Otro dato que ilustra la regresión del nuevo modelo de transparencia es el aumento del tiempo de respuesta de solicitudes de 10 a 20 días hábiles, además del derecho a prórroga de cinco a 10 días, precisó.
Acusa Iniciativa Sinaloa falta de socialización de rocha
Entre los cuestionamientos que hace la organización Iniciativa Sinaloa es la falta de socialización de la nueva Ley de Transparencia que envió el gobernador, sin dar oportunidad a la sociedad civil de nutrir el documento.

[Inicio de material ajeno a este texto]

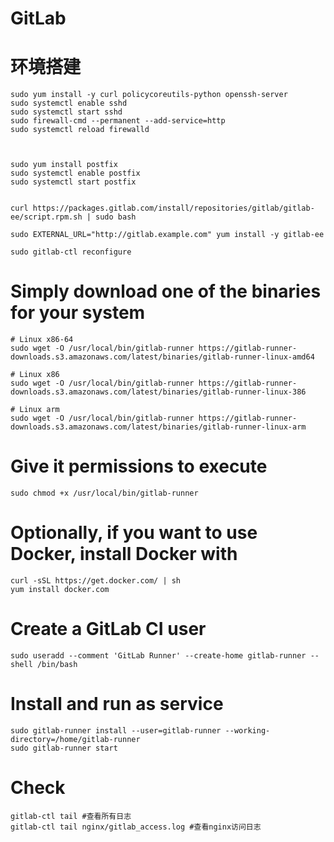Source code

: # GitLab

# 环境搭建
```
sudo yum install -y curl policycoreutils-python openssh-server
sudo systemctl enable sshd
sudo systemctl start sshd
sudo firewall-cmd --permanent --add-service=http
sudo systemctl reload firewalld



sudo yum install postfix
sudo systemctl enable postfix
sudo systemctl start postfix


curl https://packages.gitlab.com/install/repositories/gitlab/gitlab-ee/script.rpm.sh | sudo bash

sudo EXTERNAL_URL="http://gitlab.example.com" yum install -y gitlab-ee

sudo gitlab-ctl reconfigure

```

# Simply download one of the binaries for your system
```
# Linux x86-64
sudo wget -O /usr/local/bin/gitlab-runner https://gitlab-runner-downloads.s3.amazonaws.com/latest/binaries/gitlab-runner-linux-amd64

# Linux x86
sudo wget -O /usr/local/bin/gitlab-runner https://gitlab-runner-downloads.s3.amazonaws.com/latest/binaries/gitlab-runner-linux-386

# Linux arm
sudo wget -O /usr/local/bin/gitlab-runner https://gitlab-runner-downloads.s3.amazonaws.com/latest/binaries/gitlab-runner-linux-arm
```

# Give it permissions to execute
```
sudo chmod +x /usr/local/bin/gitlab-runner
```

# Optionally, if you want to use Docker, install Docker with
```
curl -sSL https://get.docker.com/ | sh
yum install docker.com
```

# Create a GitLab CI user
```
sudo useradd --comment 'GitLab Runner' --create-home gitlab-runner --shell /bin/bash
```

# Install and run as service
```
sudo gitlab-runner install --user=gitlab-runner --working-directory=/home/gitlab-runner
sudo gitlab-runner start
```


# Check
``` 
gitlab-ctl tail #查看所有日志
gitlab-ctl tail nginx/gitlab_access.log #查看nginx访问日志
```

Marlene León Fontes, directora de Iniciativa Sinaloa, advirtió que existe un retroceso inminente en el derecho de acceso a la información pública con la nueva legislación que se propone, la cual podría ser impugnable en materia de progresividad de los derechos humanos, al eliminar disposiciones, como por ejemplo desaparición de la CEAIP y la sustitución de autoridades garantes que actuarían como juez y parte en resolución de recursos ciudadanos cuando se niegue la información.
El Gobierno del Estado no puede revisar información de los municipios por un tema de competencia, es decir, de autonomía municipal, aseguró.
Información relevante de partidos como listado de militantes, convenios, acuerdos y resoluciones, contratos y convenios de arrendamiento de bienes y servicios, montos de cuotas ordinarias y extraordinarias, por ejemplo, ya no se encontrará; ahora si hay una inconformidad, el ciudadano tendría que acudir al IEES.
Puntualizó además que en el tema de la denuncia ciudadana se debilita, pues la nueva legislación no establece el camino a seguir si se quiere presentar una queja por opacidad; elimina además mecanismos de participación y apertura como la transparencia proactiva, el Gobierno Abierto, el Consejo Consultivo que estaba integrado por ciudadanos.
Alertó que va a permitir reservar información sobre gastos públicos, por ejemplo, antes se tenía más información a transparentar, pero ahora se disminuirán.
La contratación pública, lo reduce a solo conceptos, al pasar de un catálogo muy detallado y específico, a obligaciones comunes diluidas a transparentar, debilitando el principio de máxima publicidad, situación grave que ahora se queda en el terreno de la discrecionalidad.
Señaló que la ley no establece requisitos sobre los perfiles idóneos que están a cargo de los órganos garantes, al excluir en el proyecto cuáles serán los procedimientos para su nombramiento.
Artículo publicado el 26 de abril de 2026 en la edición 1213 del semanario Ríodoce.